Visualization of the biDMD algorithm.
Abstract
Data-driven methods for establishing quantum optimal control (QOC) using time-dependent control pulses tailored to specific quantum dynamical systems and desired control objectives are critical for many emerging quantum technologies. We develop a data-driven regression procedure, bilinear dynamic mode decomposition (biDMD), that leverages time-series measurements to establish quantum system identification for QOC. The biDMD optimization framework is a physics-informed regression that makes use of the known underlying Hamiltonian structure. Further, the biDMD can be modified to model both fast and slow sampling of control signals, the latter by way of stroboscopic sampling strategies. The biDMD method provides a flexible, interpretable, and adaptive regression framework for real-time, online implementation in quantum systems. Further, the method has strong theoretical connections to Koopman theory, which approximates nonlinear dynamics with linear operators. In comparison with many machine learning paradigms minimal data is needed to construct a biDMD model, and the model is easily updated as new data is collected. We demonstrate the efficacy and performance of the approach on a number of representative quantum systems, showing that it also matches experimental results.

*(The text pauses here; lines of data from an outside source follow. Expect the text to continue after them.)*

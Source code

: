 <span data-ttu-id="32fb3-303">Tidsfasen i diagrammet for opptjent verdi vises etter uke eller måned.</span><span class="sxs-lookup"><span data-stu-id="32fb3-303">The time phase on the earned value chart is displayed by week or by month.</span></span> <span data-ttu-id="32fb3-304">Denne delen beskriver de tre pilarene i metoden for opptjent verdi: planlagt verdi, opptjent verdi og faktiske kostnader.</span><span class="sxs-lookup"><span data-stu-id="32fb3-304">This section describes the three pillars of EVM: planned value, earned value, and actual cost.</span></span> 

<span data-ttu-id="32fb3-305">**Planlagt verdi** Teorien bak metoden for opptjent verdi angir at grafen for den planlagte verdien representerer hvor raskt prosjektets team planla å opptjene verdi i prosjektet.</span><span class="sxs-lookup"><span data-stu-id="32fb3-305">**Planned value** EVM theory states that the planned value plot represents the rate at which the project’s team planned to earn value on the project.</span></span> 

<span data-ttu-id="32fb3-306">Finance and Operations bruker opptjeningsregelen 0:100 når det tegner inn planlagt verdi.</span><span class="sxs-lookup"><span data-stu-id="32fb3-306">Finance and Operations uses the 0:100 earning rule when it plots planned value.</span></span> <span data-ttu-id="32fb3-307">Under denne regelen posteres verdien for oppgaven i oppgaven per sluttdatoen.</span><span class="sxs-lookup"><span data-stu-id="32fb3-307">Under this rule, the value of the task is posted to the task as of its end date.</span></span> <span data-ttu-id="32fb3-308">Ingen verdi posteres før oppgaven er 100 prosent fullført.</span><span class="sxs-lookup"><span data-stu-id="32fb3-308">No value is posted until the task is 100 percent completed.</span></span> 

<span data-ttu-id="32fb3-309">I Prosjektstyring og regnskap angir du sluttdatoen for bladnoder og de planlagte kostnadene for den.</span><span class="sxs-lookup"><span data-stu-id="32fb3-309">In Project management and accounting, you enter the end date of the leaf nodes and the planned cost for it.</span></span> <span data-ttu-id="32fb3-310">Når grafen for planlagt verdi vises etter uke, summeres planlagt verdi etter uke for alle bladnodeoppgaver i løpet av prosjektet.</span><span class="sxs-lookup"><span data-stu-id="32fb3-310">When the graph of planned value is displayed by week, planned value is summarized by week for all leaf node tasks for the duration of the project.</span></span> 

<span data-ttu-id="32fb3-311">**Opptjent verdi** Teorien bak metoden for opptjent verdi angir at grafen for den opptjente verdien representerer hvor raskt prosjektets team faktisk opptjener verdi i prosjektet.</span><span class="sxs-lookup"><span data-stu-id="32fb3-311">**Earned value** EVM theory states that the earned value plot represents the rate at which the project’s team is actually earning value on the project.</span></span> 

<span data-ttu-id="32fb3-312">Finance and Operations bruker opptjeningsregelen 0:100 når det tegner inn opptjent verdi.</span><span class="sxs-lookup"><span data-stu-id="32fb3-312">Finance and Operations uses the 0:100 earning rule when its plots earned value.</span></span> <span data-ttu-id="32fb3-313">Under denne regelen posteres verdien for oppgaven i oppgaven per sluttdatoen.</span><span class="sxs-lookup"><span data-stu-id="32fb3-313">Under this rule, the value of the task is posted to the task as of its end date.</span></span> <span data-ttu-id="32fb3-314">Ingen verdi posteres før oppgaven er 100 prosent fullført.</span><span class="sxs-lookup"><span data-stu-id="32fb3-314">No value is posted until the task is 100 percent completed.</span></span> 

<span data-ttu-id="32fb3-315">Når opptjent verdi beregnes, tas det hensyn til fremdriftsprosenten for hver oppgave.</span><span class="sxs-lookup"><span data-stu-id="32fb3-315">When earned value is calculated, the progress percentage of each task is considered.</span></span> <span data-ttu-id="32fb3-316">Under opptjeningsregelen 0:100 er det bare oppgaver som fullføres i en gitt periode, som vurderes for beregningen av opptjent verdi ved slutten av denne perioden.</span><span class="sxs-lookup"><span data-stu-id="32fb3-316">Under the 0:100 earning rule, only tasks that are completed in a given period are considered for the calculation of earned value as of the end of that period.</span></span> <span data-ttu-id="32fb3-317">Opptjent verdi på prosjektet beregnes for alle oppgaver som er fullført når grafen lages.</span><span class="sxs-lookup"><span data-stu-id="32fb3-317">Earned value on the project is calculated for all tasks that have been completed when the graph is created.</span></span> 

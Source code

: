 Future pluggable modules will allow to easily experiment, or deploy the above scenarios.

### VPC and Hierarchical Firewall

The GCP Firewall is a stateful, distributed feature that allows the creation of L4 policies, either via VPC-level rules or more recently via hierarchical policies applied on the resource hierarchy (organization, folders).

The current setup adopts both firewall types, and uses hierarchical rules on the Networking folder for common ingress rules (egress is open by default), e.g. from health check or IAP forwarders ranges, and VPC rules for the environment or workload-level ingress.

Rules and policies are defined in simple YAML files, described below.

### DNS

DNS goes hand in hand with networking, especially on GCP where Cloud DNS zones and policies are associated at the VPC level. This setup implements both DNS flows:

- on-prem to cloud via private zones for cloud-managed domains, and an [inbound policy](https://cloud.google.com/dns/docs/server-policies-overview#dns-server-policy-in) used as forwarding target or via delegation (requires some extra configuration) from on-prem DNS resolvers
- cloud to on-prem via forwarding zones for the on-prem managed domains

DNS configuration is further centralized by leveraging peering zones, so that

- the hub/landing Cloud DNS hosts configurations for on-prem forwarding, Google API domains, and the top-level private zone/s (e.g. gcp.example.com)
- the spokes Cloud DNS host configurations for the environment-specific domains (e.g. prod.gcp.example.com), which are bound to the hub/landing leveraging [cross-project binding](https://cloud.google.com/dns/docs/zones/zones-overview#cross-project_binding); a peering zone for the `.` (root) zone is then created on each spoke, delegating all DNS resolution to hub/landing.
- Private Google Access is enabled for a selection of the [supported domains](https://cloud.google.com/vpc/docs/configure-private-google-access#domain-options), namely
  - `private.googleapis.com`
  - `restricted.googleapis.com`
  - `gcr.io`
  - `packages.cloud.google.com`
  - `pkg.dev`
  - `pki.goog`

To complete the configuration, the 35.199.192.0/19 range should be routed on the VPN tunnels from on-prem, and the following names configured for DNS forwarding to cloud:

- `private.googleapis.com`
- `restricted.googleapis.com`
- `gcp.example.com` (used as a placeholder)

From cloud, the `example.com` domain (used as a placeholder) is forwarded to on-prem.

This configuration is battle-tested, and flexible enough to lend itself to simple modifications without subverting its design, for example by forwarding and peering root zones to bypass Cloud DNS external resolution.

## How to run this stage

Caption for the figure: The trajectory of a qubit driven by a linearly-polarized semi-classical drive $\textrm{u}(t)$ (Hamiltonian: $H(t) = \pi \sigma_z + \textrm{u}(t) \sigma_x$) is shown on the Bloch sphere in (a). The corresponding Pauli-spin measurements are shown in (b). Measurements $\mathbf{x}_j$, $j=1,2,\dots$, are taken at discrete time steps and assembled into offset snapshot matrices $\mathbf{X}$ and $\mathbf{X}'$ in (c). The bilinear Dynamic Mode Decomposition (d) is a regression-based algorithm that uses the assembled data matrices and control input from sufficiently-resolved data to learn the intrinsic dynamics, $\mathbf{A}$ and the control, $\mathbf{B}$, for the bilinear dynamics.